Chris Wilmers, at the University of California, Santa Cruz, and colleagues determined that the endangered animal, feasting on sea urchins, helped the growth of kelp forests, which can sequester at least 0.18 kg of carbon from the atmosphere for every square metre of otter occupied coastal waters.
As it happens, The Wall Street Journal just reviewed a book about how the sea-otter trade helped drive America's westward expansion from the 1600s on. "With as many as one million hairs per square inch," we learn, "sea otter fur is densest of all mammals', and the most luxurious to the touch." Everyone wanted a piece of the action—North America settlers, the Chinese, Russians, Japanese… But the fur craze took a huge toll on the otter populations, which in some areas are seriously endangered—there are just 70,000 in Alaska today. So urchins are running wild and kelp forests are dwindling. Bad news.

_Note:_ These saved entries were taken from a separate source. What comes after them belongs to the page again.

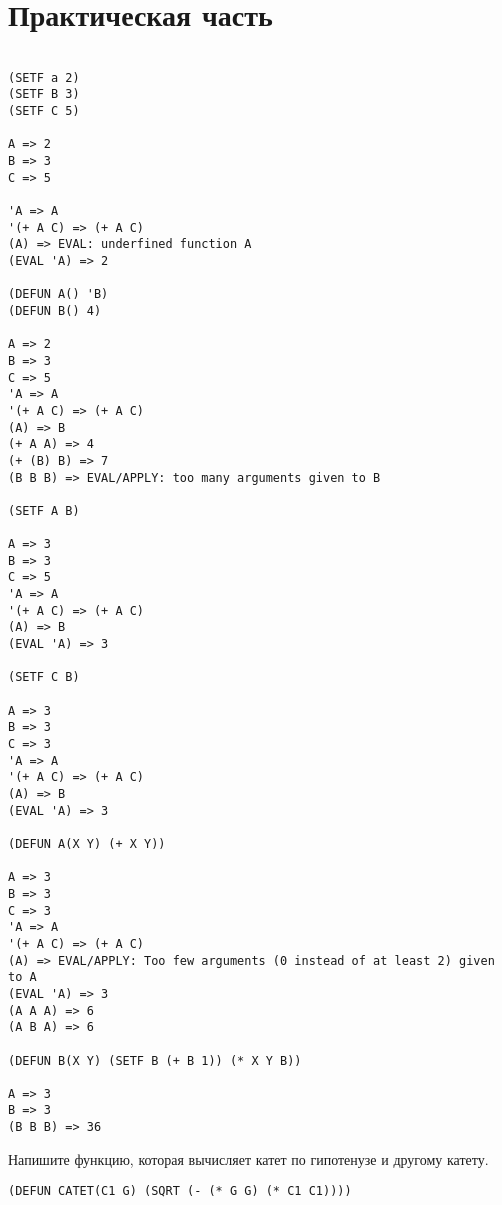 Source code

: \section{Практическая часть}

\begin{lstlisting}

(SETF a 2) 
(SETF B 3) 
(SETF C 5)

A => 2
B => 3
C => 5

'A => A
'(+ A C) => (+ A C)
(A) => EVAL: underfined function A
(EVAL 'A) => 2

(DEFUN A() 'B)
(DEFUN B() 4)

A => 2
B => 3
C => 5
'A => A
'(+ A C) => (+ A C)
(A) => B
(+ A A) => 4
(+ (B) B) => 7
(B B B) => EVAL/APPLY: too many arguments given to B

(SETF A B)

A => 3
B => 3
C => 5
'A => A
'(+ A C) => (+ A C)
(A) => B
(EVAL 'A) => 3

(SETF C B)

A => 3
B => 3
C => 3
'A => A
'(+ A C) => (+ A C)
(A) => B
(EVAL 'A) => 3

(DEFUN A(X Y) (+ X Y))

A => 3
B => 3
C => 3
'A => A
'(+ A C) => (+ A C)
(A) => EVAL/APPLY: Too few arguments (0 instead of at least 2) given to A
(EVAL 'A) => 3
(A A A) => 6
(A B A) => 6

(DEFUN B(X Y) (SETF B (+ B 1)) (* X Y B))

A => 3
B => 3
(B B B) => 36 
\end{lstlisting}

Напишите функцию, которая вычисляет катет по гипотенузе и другому катету.

\begin{lstlisting}
(DEFUN CATET(C1 G) (SQRT (- (* G G) (* C1 C1))))
\end{lstlisting} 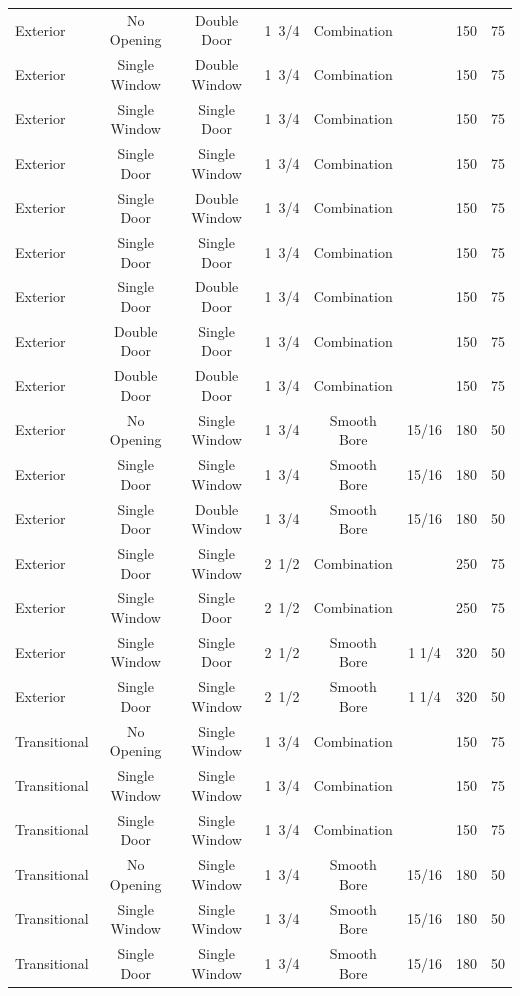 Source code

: \documentclass[12pt,oneside]{book}
\begin{document}
\begin{table}[!ht]
\begin{tabular}{lccccccc}
Exterior & No Opening      & Double Door     & 1~3/4 & Combination &       & 150 & 75 \\
Exterior & Single Window   & Double Window   & 1~3/4 & Combination &       & 150 & 75 \\
Exterior & Single Window   & Single Door     & 1~3/4 & Combination &       & 150 & 75 \\
Exterior & Single Door     & Single Window   & 1~3/4 & Combination &       & 150 & 75 \\
Exterior & Single Door     & Double Window   & 1~3/4 & Combination &       & 150 & 75 \\
Exterior & Single Door     & Single Door     & 1~3/4 & Combination &       & 150 & 75 \\
Exterior & Single Door     & Double Door     & 1~3/4 & Combination &       & 150 & 75 \\
Exterior & Double Door     & Single Door     & 1~3/4 & Combination &       & 150 & 75 \\
Exterior & Double Door     & Double Door     & 1~3/4 & Combination &       & 150 & 75 \\
Exterior & No Opening      & Single Window   & 1~3/4 & Smooth Bore & 15/16 & 180 & 50 \\
Exterior & Single Door     & Single Window   & 1~3/4 & Smooth Bore & 15/16 & 180 & 50 \\
Exterior & Single Door     & Double Window   & 1~3/4 & Smooth Bore & 15/16 & 180 & 50 \\
Exterior & Single Door     & Single Window   & 2~1/2 & Combination &       & 250 & 75 \\
Exterior & Single Window   & Single Door     & 2~1/2 & Combination &       & 250 & 75 \\
Exterior & Single Window   & Single Door     & 2~1/2 & Smooth Bore & 1 1/4 & 320 & 50 \\
Exterior & Single Door     & Single Window   & 2~1/2 & Smooth Bore & 1 1/4 & 320 & 50 \\
\midrule
Transitional & No Opening  & Single Window   & 1~3/4 & Combination &  & 150 & 75 \\
Transitional & Single Window & Single Window & 1~3/4 & Combination &  & 150 & 75 \\
Transitional & Single Door & Single Window   & 1~3/4 & Combination &  & 150 & 75 \\
Transitional & No Opening  & Single Window   & 1~3/4 & Smooth Bore & 15/16 & 180 & 50 \\
Transitional & Single Window & Single Window & 1~3/4 & Smooth Bore & 15/16 & 180 & 50 \\
Transitional & Single Door & Single Window   & 1~3/4 & Smooth Bore & 15/16 & 180 & 50 \\ 
\bottomrule[1.25pt]
\end{tabular}
\end{table}
\end{document}
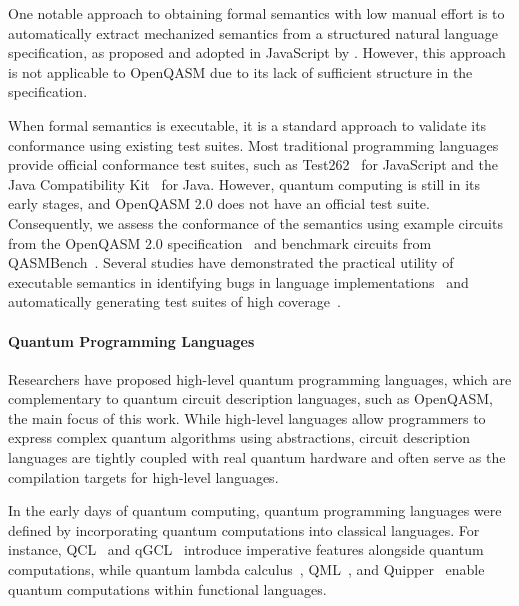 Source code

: One notable approach to obtaining formal semantics with low manual effort is to
automatically extract mechanized semantics from a structured natural language
specification, as proposed and adopted in JavaScript by \citet{park2021jiset}.
%
However, this approach is not applicable to OpenQASM due to its lack of
sufficient structure in the specification.

When formal semantics is executable, it is a standard approach to validate its
conformance using existing test suites.
%
Most traditional programming languages provide official conformance test
suites, such as Test262~\cite{test262} for JavaScript and the Java
Compatibility Kit~\cite{jck} for Java.
%
However, quantum computing is still in its early stages, and OpenQASM 2.0 does
not have an official test suite.
%
Consequently, we assess the conformance of the semantics using example circuits
from the OpenQASM 2.0 specification~\cite{openqasm2} and benchmark circuits
from QASMBench~\cite{li2023qasmbench}.
%
Several studies have demonstrated the practical utility of executable semantics
in identifying bugs in language
implementations~\cite{watt2023wasmref,schumi2021spectest,park2021jest} and
automatically generating test suites of high coverage~\cite{park2023feature}.

\paragraph{Quantum Programming Languages}

Researchers have proposed high-level quantum programming languages, which are
complementary to quantum circuit description languages, such as OpenQASM, the
main focus of this work.
%
While high-level languages allow programmers to express complex quantum
algorithms using abstractions, circuit description languages are tightly
coupled with real quantum hardware and often serve as the compilation targets
for high-level languages.

In the early days of quantum computing, quantum programming languages were
defined by incorporating quantum computations into classical languages.
%
For instance, QCL~\cite{omer2003structured} and qGCL~\cite{sanders2000quantum}
introduce imperative features alongside quantum computations, while quantum
lambda calculus~\cite{maymin1997extending},
QML~\cite{altenkirch2005functional}, and Quipper~\cite{green2013quipper} enable
quantum computations within functional languages.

By the way, this story underscores the usefulness (and flexibility) of a carbon-trading approach to fighting global warming. Let's say Congress enacted a cap-and-trade system and pollution permits were selling for about $20 a ton. If Wilmers is right and a healthy sea otter population could sequester ten million tons of carbon, that'd be worth $200 million. So polluters might decide that it's cheaper to fund sea otter preservation programs than cut power use (at least in the short term), and new offset projects could get approved. Voila: There's suddenly money to try this sea otter strategy. (Obviously you'd need to have regulators make sure these offset projects are actually working.)

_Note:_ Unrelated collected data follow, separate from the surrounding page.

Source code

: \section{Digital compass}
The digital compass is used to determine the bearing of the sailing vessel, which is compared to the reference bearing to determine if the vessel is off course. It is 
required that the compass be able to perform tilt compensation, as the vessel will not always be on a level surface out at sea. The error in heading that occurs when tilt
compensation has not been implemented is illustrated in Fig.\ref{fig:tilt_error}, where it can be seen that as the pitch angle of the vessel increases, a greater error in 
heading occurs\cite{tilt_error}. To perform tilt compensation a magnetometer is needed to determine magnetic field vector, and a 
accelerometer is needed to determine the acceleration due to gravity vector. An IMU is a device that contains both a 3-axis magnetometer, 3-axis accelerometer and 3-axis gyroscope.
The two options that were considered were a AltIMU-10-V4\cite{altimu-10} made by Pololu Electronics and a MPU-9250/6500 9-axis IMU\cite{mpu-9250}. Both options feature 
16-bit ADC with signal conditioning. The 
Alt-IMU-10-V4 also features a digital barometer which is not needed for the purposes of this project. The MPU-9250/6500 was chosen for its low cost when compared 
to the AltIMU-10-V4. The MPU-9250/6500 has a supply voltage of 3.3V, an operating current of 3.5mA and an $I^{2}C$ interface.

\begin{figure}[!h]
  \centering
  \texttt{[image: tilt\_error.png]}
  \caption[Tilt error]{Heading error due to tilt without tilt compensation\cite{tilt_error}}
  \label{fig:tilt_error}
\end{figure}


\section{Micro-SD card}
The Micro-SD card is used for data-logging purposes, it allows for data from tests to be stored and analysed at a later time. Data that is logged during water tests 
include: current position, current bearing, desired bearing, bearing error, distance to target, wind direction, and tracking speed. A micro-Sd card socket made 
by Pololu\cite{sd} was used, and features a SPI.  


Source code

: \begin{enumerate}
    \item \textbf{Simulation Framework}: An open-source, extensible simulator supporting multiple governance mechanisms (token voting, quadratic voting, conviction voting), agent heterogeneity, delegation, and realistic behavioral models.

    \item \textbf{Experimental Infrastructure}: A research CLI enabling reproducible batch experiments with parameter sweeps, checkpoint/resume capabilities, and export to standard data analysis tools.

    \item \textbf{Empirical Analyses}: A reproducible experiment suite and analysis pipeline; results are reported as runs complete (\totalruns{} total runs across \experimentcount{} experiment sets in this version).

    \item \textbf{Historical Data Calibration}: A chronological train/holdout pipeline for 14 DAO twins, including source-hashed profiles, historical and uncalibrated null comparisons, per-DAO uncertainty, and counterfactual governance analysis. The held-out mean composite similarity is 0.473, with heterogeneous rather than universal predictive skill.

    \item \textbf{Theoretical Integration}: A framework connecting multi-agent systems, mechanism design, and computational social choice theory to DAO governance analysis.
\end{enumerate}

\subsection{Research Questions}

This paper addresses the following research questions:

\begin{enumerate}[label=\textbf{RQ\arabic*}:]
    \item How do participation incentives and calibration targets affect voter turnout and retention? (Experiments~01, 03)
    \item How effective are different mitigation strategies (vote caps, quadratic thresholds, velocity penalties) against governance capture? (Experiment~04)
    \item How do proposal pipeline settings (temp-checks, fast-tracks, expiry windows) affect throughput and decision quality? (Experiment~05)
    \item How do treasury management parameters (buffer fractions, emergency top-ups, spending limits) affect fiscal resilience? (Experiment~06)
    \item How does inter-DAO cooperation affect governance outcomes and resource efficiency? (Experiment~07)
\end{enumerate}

On the other hand, if your national energy policy just consists of a bunch of flat regulations and subsidies for different energy sources, then this whole sea otter business is going to get ignored. Sure, maybe Congress will decide that sea otter preservation is something worth funding directly, but waiting for the legislature to bankroll worthwhile carbon-reduction projects is an awfully sluggish and inflexible way to do business. (Plus, who knows, maybe the urchin lobby steps into the fray.) Right now, Congress is leaning toward this regulation-and-subsidy approach to energy. But there's an excellent case for a more flexible market-based system. Just ask the otters.